Harvesting and Cleaning: Dry Seeds
There are two main categories of seeds when viewed through the lens of seed saving: those with seeds that are dry when mature and those that are wet when mature. Dry seeds are a little more self-explanatory and include seeds found in peppers, beans, carrots, celosia, sunflowers, and onions, among many others.
To harvest, wait until many seeds have formed and, in many cases, turned a bit brown in color. Some plants, such as beans, make it easy – you can tell when the pod is dry and brown and the seeds shiny and hard. With other plants it’s a little trickier and you have to do some comparing between different seeds to be able to tell which ones are ready.
Although the process differs between different plants, the generalities are the same. Pull off lots of pods or flowers and collect in a container, then let them dry fully – which may take a few days. It’s preferable to leave the seeds on the plant until they’re mature and almost fully dry – but if you think it’s about to rain or you need to free up garden space, pull them off the plant at the last possible minute.
Then get to work separating the seed from its husk and any other plant debris. For large seeds such as beans, this could mean simply using your fingers to pull out the beans, or you could lay them all on a tarp on the ground and stomp on them. For fine seeds such as celosia, it’s a more delicate process of rubbing your hands together, letting the seeds fall into your container and the husks and debris float away with the wind. Here’s a great article on more ways to clean your seeds (known as threshing and winnowing).
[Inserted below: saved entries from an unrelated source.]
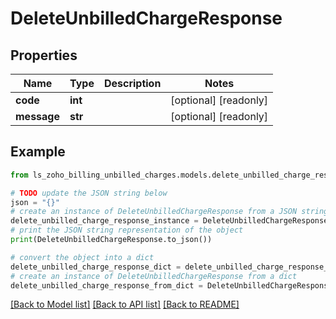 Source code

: # DeleteUnbilledChargeResponse


## Properties

Name | Type | Description | Notes
------------ | ------------- | ------------- | -------------
**code** | **int** |  | [optional] [readonly] 
**message** | **str** |  | [optional] [readonly] 

## Example

```python
from ls_zoho_billing_unbilled_charges.models.delete_unbilled_charge_response import DeleteUnbilledChargeResponse

# TODO update the JSON string below
json = "{}"
# create an instance of DeleteUnbilledChargeResponse from a JSON string
delete_unbilled_charge_response_instance = DeleteUnbilledChargeResponse.from_json(json)
# print the JSON string representation of the object
print(DeleteUnbilledChargeResponse.to_json())

# convert the object into a dict
delete_unbilled_charge_response_dict = delete_unbilled_charge_response_instance.to_dict()
# create an instance of DeleteUnbilledChargeResponse from a dict
delete_unbilled_charge_response_from_dict = DeleteUnbilledChargeResponse.from_dict(delete_unbilled_charge_response_dict)
```
[[Back to Model list]](../README.md#documentation-for-models) [[Back to API list]](../README.md#documentation-for-api-endpoints) [[Back to README]](../README.md)



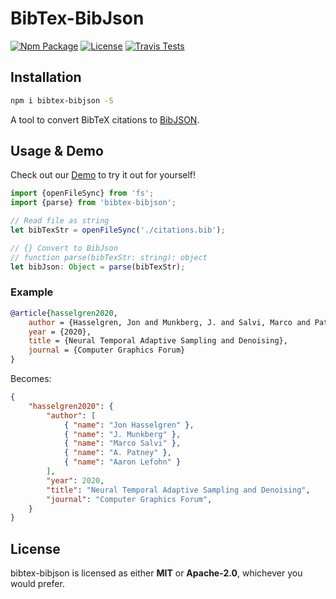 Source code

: # BibTex-BibJson

[![Npm Package][npm-img]][npm-url]
[![License][license-img]][license-url]
[![Travis Tests][travis-img]][travis-url]

## Installation

```bash
npm i bibtex-bibjson -S
```

A tool to convert BibTeX citations to [BibJSON](http://okfnlabs.org/bibjson/).

## Usage & Demo

Check out our [Demo](https://codepen.io/alaingalvan/pen/agjaLo) to try it out for yourself!

```ts
import {openFileSync} from 'fs';
import {parse} from 'bibtex-bibjson';

// Read file as string
let bibTexStr = openFileSync('./citations.bib');

// {} Convert to BibJson
// function parse(bibTexStr: string): object
let bibJson: Object = parse(bibTexStr);
```

### Example

```bib
@article{hasselgren2020,
    author = {Hasselgren, Jon and Munkberg, J. and Salvi, Marco and Patney, A. and Lefohn, Aaron},
    year = {2020},
    title = {Neural Temporal Adaptive Sampling and Denoising},
    journal = {Computer Graphics Forum}
}
```

Becomes:

```json
{
    "hasselgren2020": {
        "author": [
            { "name": "Jon Hasselgren" },
            { "name": "J. Munkberg" },
            { "name": "Marco Salvi" },
            { "name": "A. Patney" },
            { "name": "Aaron Lefohn" }
        ],
        "year": 2020,
        "title": "Neural Temporal Adaptive Sampling and Denoising",
        "journal": "Computer Graphics Forum",
    }
}
```

## License

bibtex-bibjson is licensed as either **MIT** or **Apache-2.0**, whichever you would prefer.

[cmake-img]: https://img.shields.io/badge/cmake-3.6-1f9948.svg?style=flat-square
[cmake-url]: https://cmake.org/
[license-img]: https://img.shields.io/:license-mit-blue.svg?style=flat-square
[license-url]: https://opensource.org/licenses/MIT
[travis-img]: https://img.shields.io/travis/com/plus1tv/bibtex-bibjson?style=flat-square
[travis-url]: https://www.travis-ci.com/github/plus1tv/bibtex-bibjson
[npm-img]: https://img.shields.io/npm/v/bibtex-bibjson.svg?style=flat-square
[npm-url]: http://npm.im/bibtex-bibjson
[npm-download-img]: https://img.shields.io/npm/dm/bibtex-bibjson.svg?style=flat-square
[codecov-img]: https://img.shields.io/codecov/c/github/plus1tv/bibtex-bibjson.svg?style=flat-square
[codecov-url]: https://codecov.io/gh/plus1tv/bibtex-bibjson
Harvesting and Cleaning: Wet Seeds
For wet seeds such as tomatoes, many squashes, and eggplant, the process is a bit more complicated. We’ll use squash as an example. Cut open the squash and scoop out the insides with your hand, then throw all the innards into a big bowl and fill the bowl with water. The good, healthy seeds will sink to the bottom and the gook and deal seeds will float to the top. Carefully pour off most of the water, being sure to leave the seeds that have sunk to the bottom, and repeat the process a few times until you have isolated just clean, healthy seeds.
The next step is to dry the seeds. Use a strainer to get rid of excess water, and then dry the bottom of the strainer with a towel. You then want to set the seeds in a single layer on a piece of glass or ceramic flat surface. If kept in the cool and dark, they should be dry within a few days.
Many wet seeds, tomatoes included, need to undergo fermentation before you can store the seeds. Here’s a great article on this process.
Storing Dry and Wet Seeds
The final step is storage. Although some seeds need extra care, most of them will store fairly easily if you make sure they are dry enough before going into storage. When in doubt, dry them for a little longer.
Place your seeds in airtight containers such as mason jars or Tupperware. This will not only help regulate moisture, but will also keep out bugs that would love nothing more than to feast on your gorgeous seeds. Then, store somewhere cool and dark – the fridge is great, as is a basement room or a closet.
And voila! Make sure to date and label your seeds, and most will last anywhere from 1 – 3 years. Next year, grow and repeat!